Saved entries
--------------------------------
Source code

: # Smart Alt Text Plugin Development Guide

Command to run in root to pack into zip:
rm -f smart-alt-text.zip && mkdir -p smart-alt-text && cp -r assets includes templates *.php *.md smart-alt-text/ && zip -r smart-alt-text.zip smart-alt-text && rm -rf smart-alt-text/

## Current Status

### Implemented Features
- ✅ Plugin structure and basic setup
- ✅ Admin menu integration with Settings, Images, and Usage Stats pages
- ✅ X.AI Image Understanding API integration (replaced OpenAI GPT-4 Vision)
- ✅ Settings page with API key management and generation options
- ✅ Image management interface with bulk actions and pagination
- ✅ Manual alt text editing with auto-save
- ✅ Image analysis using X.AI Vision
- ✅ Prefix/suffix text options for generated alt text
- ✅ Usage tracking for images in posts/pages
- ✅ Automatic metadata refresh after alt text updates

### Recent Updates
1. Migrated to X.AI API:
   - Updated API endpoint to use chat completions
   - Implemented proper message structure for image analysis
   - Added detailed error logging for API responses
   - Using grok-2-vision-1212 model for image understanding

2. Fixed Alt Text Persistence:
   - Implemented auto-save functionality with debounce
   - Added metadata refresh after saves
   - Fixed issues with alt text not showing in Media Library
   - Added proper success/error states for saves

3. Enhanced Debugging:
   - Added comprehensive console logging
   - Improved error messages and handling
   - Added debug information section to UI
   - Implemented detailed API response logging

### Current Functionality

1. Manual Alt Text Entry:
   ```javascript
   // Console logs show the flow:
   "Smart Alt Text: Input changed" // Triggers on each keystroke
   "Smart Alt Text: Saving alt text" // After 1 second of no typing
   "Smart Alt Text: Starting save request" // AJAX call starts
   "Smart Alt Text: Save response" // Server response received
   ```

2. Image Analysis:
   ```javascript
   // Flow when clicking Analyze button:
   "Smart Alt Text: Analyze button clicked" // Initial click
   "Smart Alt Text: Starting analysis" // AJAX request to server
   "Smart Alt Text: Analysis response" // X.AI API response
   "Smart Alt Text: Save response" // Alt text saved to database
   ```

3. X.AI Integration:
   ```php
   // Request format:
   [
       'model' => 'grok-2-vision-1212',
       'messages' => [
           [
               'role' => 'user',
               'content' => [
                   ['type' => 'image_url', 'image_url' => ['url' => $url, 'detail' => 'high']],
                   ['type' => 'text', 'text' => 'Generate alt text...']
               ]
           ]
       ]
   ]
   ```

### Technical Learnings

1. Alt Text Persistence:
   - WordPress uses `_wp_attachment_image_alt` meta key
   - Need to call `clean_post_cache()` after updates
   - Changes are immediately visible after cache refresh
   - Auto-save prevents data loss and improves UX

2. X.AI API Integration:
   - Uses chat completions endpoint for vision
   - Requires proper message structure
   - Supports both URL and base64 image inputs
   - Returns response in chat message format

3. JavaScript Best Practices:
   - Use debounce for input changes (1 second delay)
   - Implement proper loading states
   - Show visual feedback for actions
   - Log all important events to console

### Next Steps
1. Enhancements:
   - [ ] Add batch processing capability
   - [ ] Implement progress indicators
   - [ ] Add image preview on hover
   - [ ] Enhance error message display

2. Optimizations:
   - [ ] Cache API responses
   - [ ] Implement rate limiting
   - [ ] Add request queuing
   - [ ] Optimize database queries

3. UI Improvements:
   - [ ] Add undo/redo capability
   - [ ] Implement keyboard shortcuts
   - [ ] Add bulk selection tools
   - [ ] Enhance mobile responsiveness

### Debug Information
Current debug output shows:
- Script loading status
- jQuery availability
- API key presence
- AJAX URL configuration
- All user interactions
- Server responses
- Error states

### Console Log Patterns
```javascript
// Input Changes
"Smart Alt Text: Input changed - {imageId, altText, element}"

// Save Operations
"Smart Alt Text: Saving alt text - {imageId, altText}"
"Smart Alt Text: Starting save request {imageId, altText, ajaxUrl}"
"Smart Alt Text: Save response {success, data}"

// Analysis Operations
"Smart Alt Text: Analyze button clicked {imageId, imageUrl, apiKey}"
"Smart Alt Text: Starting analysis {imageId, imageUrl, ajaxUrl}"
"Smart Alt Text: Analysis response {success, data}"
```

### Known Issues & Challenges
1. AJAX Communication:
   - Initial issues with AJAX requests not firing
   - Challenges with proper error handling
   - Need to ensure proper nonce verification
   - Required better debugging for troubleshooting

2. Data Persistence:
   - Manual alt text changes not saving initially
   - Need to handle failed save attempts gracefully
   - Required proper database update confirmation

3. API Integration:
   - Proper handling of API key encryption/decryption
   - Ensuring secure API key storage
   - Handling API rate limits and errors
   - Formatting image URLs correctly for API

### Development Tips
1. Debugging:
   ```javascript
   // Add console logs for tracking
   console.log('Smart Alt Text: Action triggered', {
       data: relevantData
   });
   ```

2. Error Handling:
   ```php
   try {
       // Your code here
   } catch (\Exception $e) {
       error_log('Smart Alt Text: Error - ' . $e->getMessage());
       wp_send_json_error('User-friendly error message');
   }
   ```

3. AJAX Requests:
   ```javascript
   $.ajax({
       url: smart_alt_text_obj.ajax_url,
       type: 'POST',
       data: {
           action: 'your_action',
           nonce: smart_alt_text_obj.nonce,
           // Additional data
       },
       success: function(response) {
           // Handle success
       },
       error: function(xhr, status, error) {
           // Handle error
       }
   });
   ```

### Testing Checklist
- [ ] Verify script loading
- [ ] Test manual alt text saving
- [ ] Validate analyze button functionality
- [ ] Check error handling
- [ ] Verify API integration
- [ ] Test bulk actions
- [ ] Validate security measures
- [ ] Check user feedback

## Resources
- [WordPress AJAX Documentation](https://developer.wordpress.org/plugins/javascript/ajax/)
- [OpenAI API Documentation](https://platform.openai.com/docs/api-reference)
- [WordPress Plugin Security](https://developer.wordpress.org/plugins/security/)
--------------------------------
Exercise instructions
Print exactly the lines above, between the one holding "1. Migrated to" and the one holding "- Improved error messages and handling", inclusive, and nothing besides.

Exercise response
1. Migrated to X.AI API:
   - Updated API endpoint to use chat completions
   - Implemented proper message structure for image analysis
   - Added detailed error logging for API responses
   - Using grok-2-vision-1212 model for image understanding

2. Fixed Alt Text Persistence:
   - Implemented auto-save functionality with debounce
   - Added metadata refresh after saves
   - Fixed issues with alt text not showing in Media Library
   - Added proper success/error states for saves

3. Enhanced Debugging:
   - Added comprehensive console logging
   - Improved error messages and handling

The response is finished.